▶ [TASK OBJECTIVE]:
Could every line of the data be copied out once more, exactly?

(TASK MATERIAL begins)

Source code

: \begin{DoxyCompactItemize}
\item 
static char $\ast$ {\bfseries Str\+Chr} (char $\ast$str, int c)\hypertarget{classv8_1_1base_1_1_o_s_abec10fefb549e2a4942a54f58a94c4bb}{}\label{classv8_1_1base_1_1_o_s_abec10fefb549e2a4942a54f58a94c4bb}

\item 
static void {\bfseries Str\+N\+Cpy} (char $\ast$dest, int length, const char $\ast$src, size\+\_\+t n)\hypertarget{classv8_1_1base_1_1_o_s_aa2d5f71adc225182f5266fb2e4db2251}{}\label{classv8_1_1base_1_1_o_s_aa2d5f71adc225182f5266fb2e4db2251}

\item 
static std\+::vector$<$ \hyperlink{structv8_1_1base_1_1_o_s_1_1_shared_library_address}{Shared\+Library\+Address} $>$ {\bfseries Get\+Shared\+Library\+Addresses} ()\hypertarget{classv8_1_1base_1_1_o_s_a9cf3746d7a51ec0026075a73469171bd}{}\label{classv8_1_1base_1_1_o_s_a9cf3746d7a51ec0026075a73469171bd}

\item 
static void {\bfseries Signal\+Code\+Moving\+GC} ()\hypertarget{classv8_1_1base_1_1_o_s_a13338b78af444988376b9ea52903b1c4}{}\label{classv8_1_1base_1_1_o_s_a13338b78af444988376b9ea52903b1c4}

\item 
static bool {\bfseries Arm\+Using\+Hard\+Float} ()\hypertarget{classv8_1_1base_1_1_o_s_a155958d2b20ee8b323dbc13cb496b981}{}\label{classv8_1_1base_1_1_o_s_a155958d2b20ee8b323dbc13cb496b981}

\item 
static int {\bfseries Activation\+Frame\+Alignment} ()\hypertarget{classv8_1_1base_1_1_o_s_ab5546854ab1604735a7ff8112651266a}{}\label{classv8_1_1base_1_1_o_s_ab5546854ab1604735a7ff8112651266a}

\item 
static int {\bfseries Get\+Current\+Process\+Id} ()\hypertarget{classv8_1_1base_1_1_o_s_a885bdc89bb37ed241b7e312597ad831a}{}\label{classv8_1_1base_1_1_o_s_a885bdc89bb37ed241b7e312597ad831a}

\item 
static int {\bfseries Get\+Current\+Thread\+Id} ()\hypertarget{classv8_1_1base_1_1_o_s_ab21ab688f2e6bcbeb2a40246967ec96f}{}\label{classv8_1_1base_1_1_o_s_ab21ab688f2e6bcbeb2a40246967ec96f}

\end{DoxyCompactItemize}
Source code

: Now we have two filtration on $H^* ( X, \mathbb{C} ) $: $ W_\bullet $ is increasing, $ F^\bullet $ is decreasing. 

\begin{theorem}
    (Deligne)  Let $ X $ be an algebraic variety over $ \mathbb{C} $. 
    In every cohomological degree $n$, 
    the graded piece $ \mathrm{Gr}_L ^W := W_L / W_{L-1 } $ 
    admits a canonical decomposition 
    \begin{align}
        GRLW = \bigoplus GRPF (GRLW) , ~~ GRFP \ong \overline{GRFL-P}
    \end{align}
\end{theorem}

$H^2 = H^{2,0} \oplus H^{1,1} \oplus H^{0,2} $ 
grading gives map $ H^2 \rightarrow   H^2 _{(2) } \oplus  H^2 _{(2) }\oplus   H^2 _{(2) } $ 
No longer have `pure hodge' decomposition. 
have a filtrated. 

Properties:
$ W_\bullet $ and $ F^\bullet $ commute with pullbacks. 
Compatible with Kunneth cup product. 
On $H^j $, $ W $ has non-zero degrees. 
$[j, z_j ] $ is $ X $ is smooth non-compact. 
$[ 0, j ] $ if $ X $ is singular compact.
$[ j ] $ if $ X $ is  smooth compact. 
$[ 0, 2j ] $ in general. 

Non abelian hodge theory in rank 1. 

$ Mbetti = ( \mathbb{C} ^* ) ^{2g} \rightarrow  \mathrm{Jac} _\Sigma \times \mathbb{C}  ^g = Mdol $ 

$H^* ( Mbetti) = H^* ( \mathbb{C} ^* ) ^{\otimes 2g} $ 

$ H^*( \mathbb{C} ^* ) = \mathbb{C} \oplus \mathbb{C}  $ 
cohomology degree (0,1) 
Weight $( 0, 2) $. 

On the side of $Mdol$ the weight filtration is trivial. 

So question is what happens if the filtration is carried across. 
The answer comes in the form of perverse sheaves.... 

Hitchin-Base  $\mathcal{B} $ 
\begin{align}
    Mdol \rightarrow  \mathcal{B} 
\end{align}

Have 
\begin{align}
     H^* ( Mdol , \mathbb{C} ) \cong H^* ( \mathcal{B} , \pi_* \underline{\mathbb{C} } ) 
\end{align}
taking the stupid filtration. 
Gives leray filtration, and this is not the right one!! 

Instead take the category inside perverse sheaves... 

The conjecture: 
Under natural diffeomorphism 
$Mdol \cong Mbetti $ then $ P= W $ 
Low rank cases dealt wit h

(TASK MATERIAL ends)

▶ [RESULT]:
Source code

: \begin{DoxyCompactItemize}
\item 
static char $\ast$ {\bfseries Str\+Chr} (char $\ast$str, int c)\hypertarget{classv8_1_1base_1_1_o_s_abec10fefb549e2a4942a54f58a94c4bb}{}\label{classv8_1_1base_1_1_o_s_abec10fefb549e2a4942a54f58a94c4bb}

\item 
static void {\bfseries Str\+N\+Cpy} (char $\ast$dest, int length, const char $\ast$src, size\+\_\+t n)\hypertarget{classv8_1_1base_1_1_o_s_aa2d5f71adc225182f5266fb2e4db2251}{}\label{classv8_1_1base_1_1_o_s_aa2d5f71adc225182f5266fb2e4db2251}

\item 
static std\+::vector$<$ \hyperlink{structv8_1_1base_1_1_o_s_1_1_shared_library_address}{Shared\+Library\+Address} $>$ {\bfseries Get\+Shared\+Library\+Addresses} ()\hypertarget{classv8_1_1base_1_1_o_s_a9cf3746d7a51ec0026075a73469171bd}{}\label{classv8_1_1base_1_1_o_s_a9cf3746d7a51ec0026075a73469171bd}

\item 
static void {\bfseries Signal\+Code\+Moving\+GC} ()\hypertarget{classv8_1_1base_1_1_o_s_a13338b78af444988376b9ea52903b1c4}{}\label{classv8_1_1base_1_1_o_s_a13338b78af444988376b9ea52903b1c4}

\item 
static bool {\bfseries Arm\+Using\+Hard\+Float} ()\hypertarget{classv8_1_1base_1_1_o_s_a155958d2b20ee8b323dbc13cb496b981}{}\label{classv8_1_1base_1_1_o_s_a155958d2b20ee8b323dbc13cb496b981}

\item 
static int {\bfseries Activation\+Frame\+Alignment} ()\hypertarget{classv8_1_1base_1_1_o_s_ab5546854ab1604735a7ff8112651266a}{}\label{classv8_1_1base_1_1_o_s_ab5546854ab1604735a7ff8112651266a}

\item 
static int {\bfseries Get\+Current\+Process\+Id} ()\hypertarget{classv8_1_1base_1_1_o_s_a885bdc89bb37ed241b7e312597ad831a}{}\label{classv8_1_1base_1_1_o_s_a885bdc89bb37ed241b7e312597ad831a}

\item 
static int {\bfseries Get\+Current\+Thread\+Id} ()\hypertarget{classv8_1_1base_1_1_o_s_ab21ab688f2e6bcbeb2a40246967ec96f}{}\label{classv8_1_1base_1_1_o_s_ab21ab688f2e6bcbeb2a40246967ec96f}

\end{DoxyCompactItemize}
Source code

: Now we have two filtration on $H^* ( X, \mathbb{C} ) $: $ W_\bullet $ is increasing, $ F^\bullet $ is decreasing. 

\begin{theorem}
    (Deligne)  Let $ X $ be an algebraic variety over $ \mathbb{C} $. 
    In every cohomological degree $n$, 
    the graded piece $ \mathrm{Gr}_L ^W := W_L / W_{L-1 } $ 
    admits a canonical decomposition 
    \begin{align}
        GRLW = \bigoplus GRPF (GRLW) , ~~ GRFP \ong \overline{GRFL-P}
    \end{align}
\end{theorem}

$H^2 = H^{2,0} \oplus H^{1,1} \oplus H^{0,2} $ 
grading gives map $ H^2 \rightarrow   H^2 _{(2) } \oplus  H^2 _{(2) }\oplus   H^2 _{(2) } $ 
No longer have `pure hodge' decomposition. 
have a filtrated. 

Properties:
$ W_\bullet $ and $ F^\bullet $ commute with pullbacks. 
Compatible with Kunneth cup product. 
On $H^j $, $ W $ has non-zero degrees. 
$[j, z_j ] $ is $ X $ is smooth non-compact. 
$[ 0, j ] $ if $ X $ is singular compact.
$[ j ] $ if $ X $ is  smooth compact. 
$[ 0, 2j ] $ in general. 

Non abelian hodge theory in rank 1. 

$ Mbetti = ( \mathbb{C} ^* ) ^{2g} \rightarrow  \mathrm{Jac} _\Sigma \times \mathbb{C}  ^g = Mdol $ 

$H^* ( Mbetti) = H^* ( \mathbb{C} ^* ) ^{\otimes 2g} $ 

$ H^*( \mathbb{C} ^* ) = \mathbb{C} \oplus \mathbb{C}  $ 
cohomology degree (0,1) 
Weight $( 0, 2) $. 

On the side of $Mdol$ the weight filtration is trivial. 

So question is what happens if the filtration is carried across. 
The answer comes in the form of perverse sheaves.... 

Hitchin-Base  $\mathcal{B} $ 
\begin{align}
    Mdol \rightarrow  \mathcal{B} 
\end{align}

Have 
\begin{align}
     H^* ( Mdol , \mathbb{C} ) \cong H^* ( \mathcal{B} , \pi_* \underline{\mathbb{C} } ) 
\end{align}
taking the stupid filtration. 
Gives leray filtration, and this is not the right one!! 

Instead take the category inside perverse sheaves... 

The conjecture: 
Under natural diffeomorphism 
$Mdol \cong Mbetti $ then $ P= W $ 
Low rank cases dealt wit h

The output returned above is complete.